Work request:
The answer should be an exact copy of the lines from the line with "requires the use of" through the last line of the entries, and no other lines.

Given records:
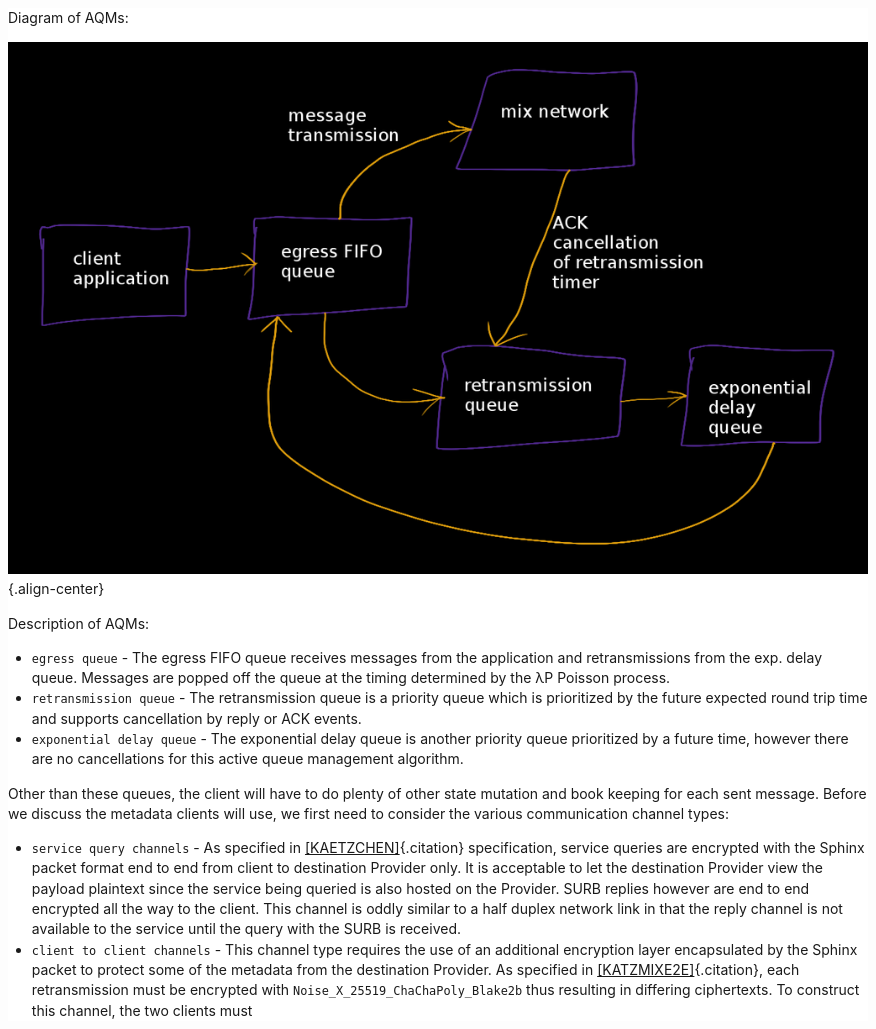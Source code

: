 Diagram of AQMs:

![diagram 7](diagrams/client_aqms.png){.align-center}

Description of AQMs:

-   `egress queue` - The egress FIFO queue receives messages from the
    application and retransmissions from the exp. delay queue. Messages
    are popped off the queue at the timing determined by the λP Poisson
    process.
-   `retransmission queue` - The retransmission queue is a priority
    queue which is prioritized by the future expected round trip time
    and supports cancellation by reply or ACK events.
-   `exponential delay queue` - The exponential delay queue is another
    priority queue prioritized by a future time, however there are no
    cancellations for this active queue management algorithm.

Other than these queues, the client will have to do plenty of other
state mutation and book keeping for each sent message. Before we discuss
the metadata clients will use, we first need to consider the various
communication channel types:

-   `service query channels` - As specified in
    [\[KAETZCHEN\]](#KAETZCHEN){.citation} specification, service
    queries are encrypted with the Sphinx packet format end to end from
    client to destination Provider only. It is acceptable to let the
    destination Provider view the payload plaintext since the service
    being queried is also hosted on the Provider. SURB replies however
    are end to end encrypted all the way to the client. This channel is
    oddly similar to a half duplex network link in that the reply
    channel is not available to the service until the query with the
    SURB is received.
-   `client to client channels` - This channel type requires the use of
    an additional encryption layer encapsulated by the Sphinx packet to
    protect some of the metadata from the destination Provider. As
    specified in [\[KATZMIXE2E\]](#KATZMIXE2E){.citation}, each
    retransmission must be encrypted with
    `Noise_X_25519_ChaChaPoly_Blake2b` thus resulting in differing
    ciphertexts. To construct this channel, the two clients must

Result for this exercise:
-   `client to client channels` - This channel type requires the use of
    an additional encryption layer encapsulated by the Sphinx packet to
    protect some of the metadata from the destination Provider. As
    specified in [\[KATZMIXE2E\]](#KATZMIXE2E){.citation}, each
    retransmission must be encrypted with
    `Noise_X_25519_ChaChaPoly_Blake2b` thus resulting in differing
    ciphertexts. To construct this channel, the two clients must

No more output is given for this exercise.